GPU Resources on Tufts HPC Cluster#

GPUs#

NVIDIA GPUs are available in gpu and preempt partitions

Request GPU resources with --gres. See details below.
If no specific architecture is required, GPU resources can be request with--gres=gpu:1 (one GPU)
Please DO NOT manually set CUDA_VISIBLE_DEVICES.
Users can ONLY see GPU devices that are assigned to them with $ nvidia-smi.
gpu partition-p gpu:
- NVIDIA A100
  - In “gpu” partition
  - Request with: --gres=gpu:a100:1(one A100 GPU, can request up to 8 on one node)
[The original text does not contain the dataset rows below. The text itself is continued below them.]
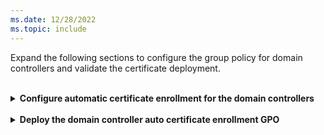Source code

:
 ```yaml
---
ms.date: 12/28/2022
ms.topic: include
---
```


Expand the following sections to configure the group policy for domain controllers and validate the certificate deployment.

<br>
<details>
<summary><b>Configure automatic certificate enrollment for the domain controllers</b></summary>

Domain controllers automatically request a certificate from the *Domain controller certificate* template. However, domain controllers are unaware of newer certificate templates or superseded configurations on certificate templates. For domain controllers to automatically enroll and renew of certificates, configure a GPO for automatic certificate enrollment, and link it to the *Domain Controllers* OU.

1. Open the **Group Policy Management Console** (gpmc.msc)
1. Expand the domain and select the **Group Policy Object** node in the navigation pane
1. Right-click **Group Policy object** and select **New**
1. Type *Domain Controller Auto Certificate Enrollment* in the name box and select **OK**
1. Right-click the **Domain Controller Auto Certificate Enrollment** Group Policy object and select **Edit**
1. In the navigation pane, expand **Policies** under **Computer Configuration**
1. Expand **Windows Settings > Security Settings > Public Key Policies**
1. In the details pane, right-click **Certificate Services Client - Auto-Enrollment** and select **Properties**
1. Select **Enabled** from the **Configuration Model** list
1. Select the **Renew expired certificates, update pending certificates, and remove revoked certificates** check box
1. Select the **Update certificates that use certificate templates** check box
1. Select **OK**
1. Close the **Group Policy Management Editor**

</details>

<br>
<details>
<summary><b>Deploy the domain controller auto certificate enrollment GPO</b></summary>

Sign in to domain controller or management workstations with *Domain Administrator* equivalent credentials.

1. Start the **Group Policy Management Console** (gpmc.msc)
1. In the navigation pane, expand the domain and expand the node with the Active Directory domain name. Right-click the **Domain Controllers** organizational unit and select **Link an existing GPO…**
1. In the **Select GPO** dialog box, select *Domain Controller Auto Certificate Enrollment* or the name of the domain controller certificate enrollment Group Policy object you previously created
1. Select **OK**

</details>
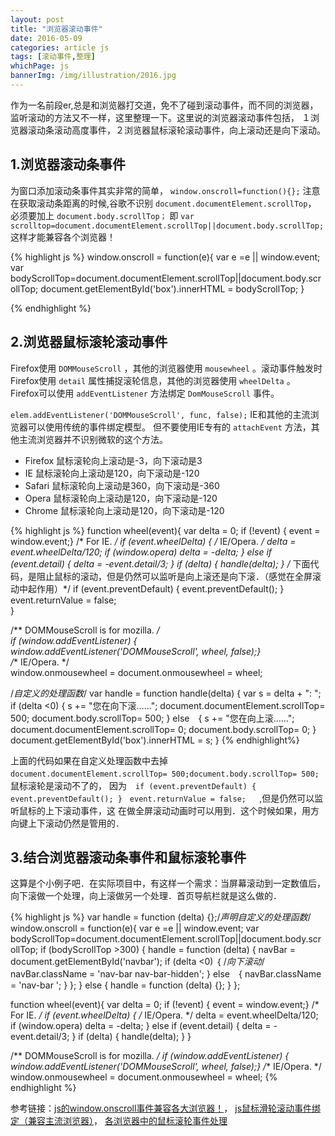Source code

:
 ```yaml
---
layout: post
title: "浏览器滚动事件"
date: 2016-05-09
categories: article js
tags: [滚动事件,整理]
whichPage: js
bannerImg: /img/illustration/2016.jpg
---
```


作为一名前段er,总是和浏览器打交道，免不了碰到滚动事件，而不同的浏览器，监听滚动的方法又不一样，这里整理一下。这里说的浏览器滚动事件包括，
１浏览器滚动条滚动高度事件，２浏览器鼠标滚轮滚动事件，向上滚动还是向下滚动。


## 1.浏览器滚动条事件

为窗口添加滚动条事件其实非常的简单， `window.onscroll=function(){};` 注意在获取滚动条距离的时候,谷歌不识别 `document.documentElement.scrollTop`，
必须要加上 `document.body.scrollTop；` 即 `var scrolltop=document.documentElement.scrollTop||document.body.scrollTop;` 这样才能兼容各个浏览器！

{% highlight js %}
window.onscroll = function(e){
    var e =e || window.event;
    var bodyScrollTop=document.documentElement.scrollTop||document.body.scrollTop;
    document.getElementById('box').innerHTML = bodyScrollTop;
}

{% endhighlight %}

## 2.浏览器鼠标滚轮滚动事件

Firefox使用 `DOMMouseScroll` ，其他的浏览器使用 `mousewheel` 。滚动事件触发时Firefox使用 `detail` 属性捕捉滚轮信息，其他的浏览器使用 `wheelDelta` 。
Firefox可以使用 `addEventListener` 方法绑定 `DomMouseScroll` 事件。

`elem.addEventListener('DOMMouseScroll', func, false);` IE和其他的主流浏览器可以使用传统的事件绑定模型。
但不要使用IE专有的 `attachEvent` 方法，其他主流浏览器并不识别微软的这个方法。

- Firefox 鼠标滚轮向上滚动是-3，向下滚动是3
- IE 鼠标滚轮向上滚动是120，向下滚动是-120
- Safari 鼠标滚轮向上滚动是360，向下滚动是-360
- Opera 鼠标滚轮向上滚动是120，向下滚动是-120
- Chrome 鼠标滚轮向上滚动是120，向下滚动是-120

{% highlight js %}
function wheel(event){
    var delta = 0;
    if (!event) { event = window.event;}  /* For IE. */ 
    if (event.wheelDelta) {  /* IE/Opera. */ 
        delta = event.wheelDelta/120; 
        if (window.opera) delta = -delta;
    } else if (event.detail) {
        delta = -event.detail/3;
    }
    if (delta) { handle(delta); }
    /* 下面代码，是阻止鼠标的滚动，但是仍然可以监听是向上滚还是向下滚．（感觉在全屏滚动中起作用）*/
    if (event.preventDefault) { event.preventDefault(); }
    event.returnValue = false;  
}

/** DOMMouseScroll is for mozilla. */  
if (window.addEventListener) { window.addEventListener('DOMMouseScroll', wheel, false);}  
/** IE/Opera. */  
window.onmousewheel = document.onmousewheel = wheel;

/*自定义的处理函数*/
var handle = function handle(delta) {
    var s = delta + ": ";
    if (delta <0) {
      s += "您在向下滚……";
      document.documentElement.scrollTop= 500;
      document.body.scrollTop= 500;
    }
    else　{
      s += "您在向上滚……";
      document.documentElement.scrollTop= 0;
      document.body.scrollTop= 0;
    }
    document.getElementById('box').innerHTML = s;
}
{% endhighlight%}

上面的代码如果在自定义处理函数中去掉　`document.documentElement.scrollTop= 500;document.body.scrollTop= 500;`　鼠标滚轮是滚动不了的，
因为　`if (event.preventDefault) { event.preventDefault(); }　event.returnValue = false; `　,但是仍然可以监听鼠标的上下滚动事件，这
在做全屏滚动动画时可以用到．这个时候如果，用方向键上下滚动仍然是管用的．

## 3.结合浏览器滚动条事件和鼠标滚轮事件

这算是个小例子吧．在实际项目中，有这样一个需求：当屏幕滚动到一定数值后，向下滚做一个处理，向上滚做另一个处理．首页导航栏就是这么做的．

{% highlight js %}
var handle = function (delta) {};/*声明自定义的处理函数*/
window.onscroll = function(e){
    var e =e || window.event;
    var bodyScrollTop=document.documentElement.scrollTop||document.body.scrollTop;
    if (bodyScrollTop >300) {
        handle = function (delta) {
            navBar = document.getElementById('navbar');
            if (delta <0) ｛ /*向下滚动*/
                navBar.className = 'nav-bar nav-bar-hidden';
            }
            else　{
                navBar.className = 'nav-bar ';
            }
        };
    } else {
        handle = function (delta) {};
    }
};

function wheel(event){
    var delta = 0;
    if (!event) { event = window.event;}  /* For IE. */
    if (event.wheelDelta) {  /* IE/Opera. */
        delta = event.wheelDelta/120;
        if (window.opera) delta = -delta;
    } else if (event.detail) {
        delta = -event.detail/3;
    }
    if (delta) { handle(delta); }
}

/** DOMMouseScroll is for mozilla. */
if (window.addEventListener) { window.addEventListener('DOMMouseScroll', wheel, false);}
/** IE/Opera. */
window.onmousewheel = document.onmousewheel = wheel;
{% endhighlight %}

参考链接：[js的window.onscroll事件兼容各大浏览器！](http://www.zixuephp.com/html/javascript/2014_11/4040.html)，
[js鼠标滑轮滚动事件绑定（兼容主流浏览器）](http://qiaolevip.iteye.com/blog/1673396)，
[各浏览器中的鼠标滚轮事件处理](http://www.cnblogs.com/pigtail/p/3396505.html)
  - Each GPU comes with 80GB of DRAM
- NVIDIA P100s
  - In “gpu” partition
  - Request with: --gres=gpu:p100:1(one P100 GPU, can request up to 6 on one node)
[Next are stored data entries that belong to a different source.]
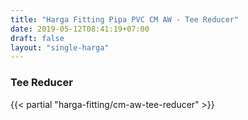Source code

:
 ```yaml
---
title: "Harga Fitting Pipa PVC CM AW - Tee Reducer"
date: 2019-05-12T08:41:19+07:00
draft: false
layout: "single-harga"
---
```


### Tee Reducer

{{< partial "harga-fitting/cm-aw-tee-reducer" >}}
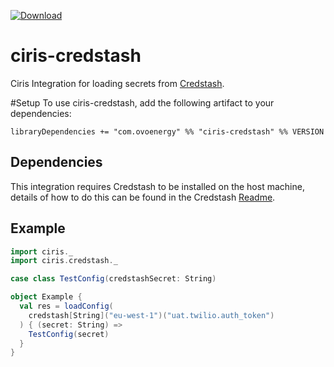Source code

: [ ![Download](https://api.bintray.com/packages/ovotech/maven/ciris-credstash/images/download.svg) ](https://bintray.com/ovotech/maven/ciris-credstash/_latestVersion)
# ciris-credstash
Ciris Integration for loading secrets from [Credstash](https://github.com/fugue/credstash). 

#Setup
To use ciris-credstash, add the following artifact to your dependencies: 

```
libraryDependencies += "com.ovoenergy" %% "ciris-credstash" %% VERSION

```

Dependencies
------------

This integration requires Credstash to be installed on the host machine, details of how to do this can be found in the Credstash [Readme](https://github.com/fugue/credstash). 


Example
-------
```scala
import ciris._
import ciris.credstash._

case class TestConfig(credstashSecret: String)

object Example {
  val res = loadConfig(
    credstash[String]("eu-west-1")("uat.twilio.auth_token")
  ) { (secret: String) =>
    TestConfig(secret)
  }
}
```
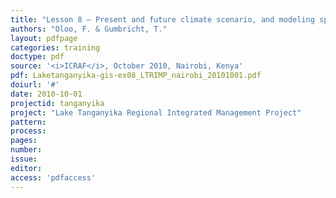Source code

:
 ```yaml
---
title: "Lesson 8 – Present and future climate scenario, and modeling species suitability."
authors: "Oloo, F. & Gumbricht, T."
layout: pdfpage
categories: training
doctype: pdf
source: '<i>ICRAF</i>, October 2010, Nairobi, Kenya'
pdf: Laketanganyika-gis-ex08_LTRIMP_nairobi_20101001.pdf
doiurl: '#'
date: 2010-10-01
projectid: tanganyika
project: "Lake Tanganyika Regional Integrated Management Project"
pattern:
process:
pages:
number:
issue:
editor:
access: 'pdfaccess'
---
```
  - Each GPU comes with 16GB of DRAM
- NVIDIA Tesla K20xm
  - In “gpu” partition
  - Request with: --gres=gpu:k20xm:1(one Tesla K20xm GPU, can request up to 1 on one node)
  - Each GPU comes with 6GB of DRAM
preempt partition -p preempt:
- a100, v100, p100, rtx_6000, rtx_a6000,rtx_6000ada, t4
- NVIDIA T4
  - In “preempt” partition
  - Request with: --gres=gpu:t4:1(one T4 GPU, can request up to 4 on one node)
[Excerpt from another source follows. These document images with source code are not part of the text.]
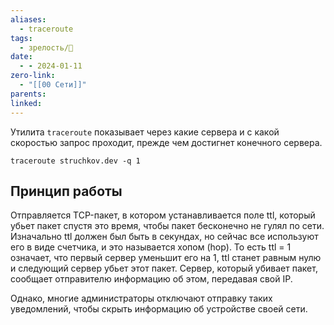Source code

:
 ```yaml
---
aliases:
  - traceroute
tags:
  - зрелость/🌱
date:
  - - 2024-01-11
zero-link:
  - "[[00 Сети]]"
parents: 
linked:
---
```

Утилита `traceroute` показывает через какие сервера и с какой скоростью запрос проходит, прежде чем достигнет конечного сервера.

```
traceroute struchkov.dev -q 1
```

## Принцип работы
Отправляется TCP-пакет, в котором устанавливается поле ttl, который убьет пакет спустя это время, чтобы пакет бесконечно не гулял по сети. Изначально ttl должен был быть в секундах, но сейчас все используют его в виде счетчика, и это называется хопом (hop). То есть ttl = 1 означает, что первый сервер уменьшит его на 1, ttl станет равным нулю и следующий сервер убьет этот пакет. Сервер, который убивает пакет, сообщает отправителю информацию об этом, передавая свой IP.

Однако, многие администраторы отключают отправку таких уведомлений, чтобы скрыть информацию об устройстве своей сети.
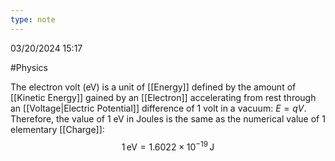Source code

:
 ```yaml
---
type: note
---
```

03/20/2024 15:17

  #Physics 

The electron volt (eV) is a unit of [[Energy]] defined by the amount of [[Kinetic Energy]] gained by an [[Electron]] accelerating from rest through an [[Voltage|Electric Potential]] difference of 1 volt in a vacuum: $E=qV$. Therefore, the value of 1 eV in Joules is the same as the numerical value of 1 elementary [[Charge]]:
$$
1\,\text{eV}=1.6022\times10^{-19}\,\text{J}
$$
  - Each GPU comes with 16GB of DRAM
- NVIDIA P100
  - In “preempt” partition
  - Request with: --gres=gpu:p100:1(one P100 GPU, can request up to 4 on one node)
  - Each GPU comes with 16GB of DRAM
- NVIDIA rtx_6000
  - In “preempt” partition
  - Request with: --gres=gpu:rtx_6000:1(one RTX_6000 GPU, can request up to 8 on one node)
  - Each GPU comes with 24GB of DRAM
- NVIDIA rtx_a6000
  - In “preempt” partition
  - Request with: --gres=gpu:rtx_a6000:1(one RTX_A6000 GPU, can request up to 8 on one node)
  - Each GPU comes with 48GB of DRAM
- NVIDIA rtx_6000ada
  - In “preempt” partition
  - Request with: --gres=gpu:rtx_6000ada:1(one RTX_6000Ada GPU, can request up to 4 on one node)
  - Each GPU comes with 48GB of DRAM
- NVIDIA V100
  - In “preempt” partition
  - Request with: --gres=gpu:v100:1(one V100 GPU, can request up to 4 on one node)
  - Each GPU comes with 16GB of DRAM
- NVIDIA A100
  - In “preempt” partition
  - Request with: --gres=gpu:a100:1(one A100 GPU, can request up to 8 on one node)
  - Each GPU comes with 40GB of DRAM or 80GB of DRAM